House debates

Wednesday, 11 October 2006

Matters of Public Importance

Education

4:18 pm

Photo of Jenny MacklinJenny Macklin (Jagajaga, Australian Labor Party, Deputy Leader of the Opposition) Share this | Hansard source

Her whole point last Thursday was just so out of touch and so steeped in politics. It had nothing to do with the standard of education that is being delivered—for example, by the New South Wales Board of Education—and everything to do with politics. That is all the government are interested in these days. They are interested in politics and they are interested in making ridiculous statements like: ‘Themes in school curriculum coming from Chairman Mao.’ This minister for education has yet again been shown up today as being completely out of touch.
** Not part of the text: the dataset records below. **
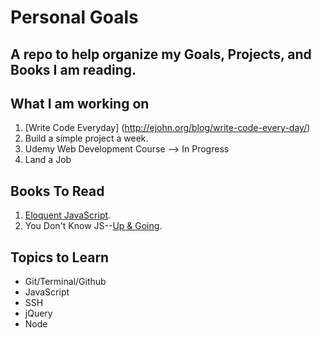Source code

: # Personal Goals

## A repo to help organize my Goals, Projects, and Books I am reading. 


## What I am working on
1. [Write Code Everyday] (http://ejohn.org/blog/write-code-every-day/)
2. Build a simple project a week. 
5. Udemy Web Development Course --> In Progress
6. Land a Job  



## Books To Read

1. [Eloquent JavaScript](http://eloquentjavascript.net/).
2. You Don't Know JS--[Up & Going](https://github.com/getify/You-Dont-Know-JS/blob/master/up%20&%20going/README.md#you-dont-know-js-up--going).




## Topics to Learn

* Git/Terminal/Github
* JavaScript
* SSH
* jQuery
* Node







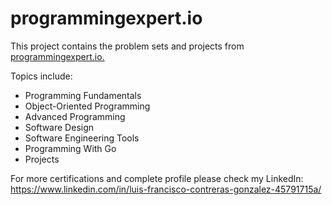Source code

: # programmingexpert.io

This project contains the problem sets and projects from [programmingexpert.io.](https://www.programmingexpert.io/product) 

Topics include:

- Programming Fundamentals
- Object-Oriented Programming
- Advanced Programming
- Software Design
- Software Engineering Tools
- Programming With Go
- Projects

For more certifications and complete profile please check my LinkedIn: https://www.linkedin.com/in/luis-francisco-contreras-gonzalez-45791715a/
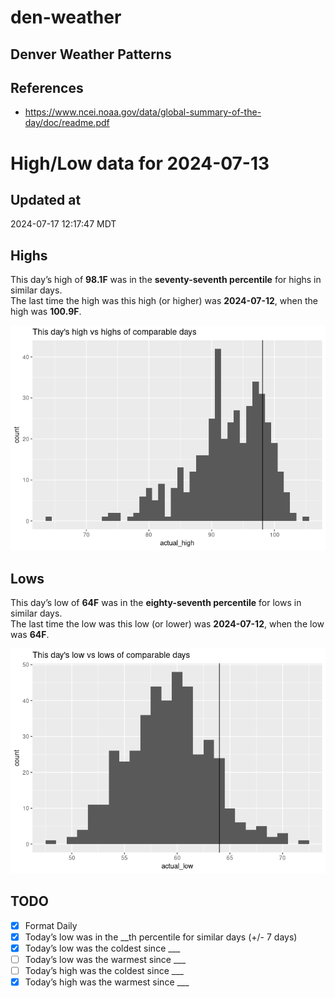 # den-weather


## Denver Weather Patterns

## References

- <https://www.ncei.noaa.gov/data/global-summary-of-the-day/doc/readme.pdf>

# High/Low data for 2024-07-13

## Updated at

2024-07-17 12:17:47 MDT

## Highs

This day’s high of **98.1F** was in the **seventy-seventh percentile**
for highs in similar days.  
The last time the high was this high (or higher) was **2024-07-12**,
when the high was **100.9F**.

![](readme_files/figure-commonmark/unnamed-chunk-4-1.png)

## Lows

This day’s low of **64F** was in the **eighty-seventh percentile** for
lows in similar days.  
The last time the low was this low (or lower) was **2024-07-12**, when
the low was **64F**.

![](readme_files/figure-commonmark/unnamed-chunk-6-1.png)

## TODO

- [x] Format Daily
- [x] Today’s low was in the \_\_th percentile for similar days (+/- 7
  days)
- [x] Today’s low was the coldest since \_\_\_
- [ ] Today’s low was the warmest since \_\_\_
- [ ] Today’s high was the coldest since \_\_\_
- [x] Today’s high was the warmest since \_\_\_
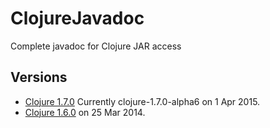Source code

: # ClojureJavadoc
Complete javadoc for Clojure JAR access

## Versions 

* [Clojure 1.7.0](http://polekilroysoft.github.io/ClojureJavadoc/clojure1.7.0/) Currently clojure-1.7.0-alpha6 on 1 Apr 2015.
* [Clojure 1.6.0](http://polekilroysoft.github.io/ClojureJavadoc/clojure1.6.0/) on 25 Mar 2014.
Following her extraordinary remarks, we had quite a lot of comment in the media about whether or not her criticisms bore any relationship to reality—is she so out of touch that she had no support from those who do understand what is happening to the standards of education in our schools? Unlike the minister for education, Professor Barry McGaw, architect of the New South Wales Higher School Certificate and former head of education in the OECD—that is, somebody who does actually know about standards in education—dismissed out of hand the education minister’s claims that literacy and numeracy standards are falling. In fact, he is quoted in the Sydney Morning Herald as saying:

“There has been a substantial attention to particularly literacy but also numeracy in recent years with state and national assessment programs and curriculum reform,” he said.

“The international comparison shows we are not doing too badly at all in those domains.”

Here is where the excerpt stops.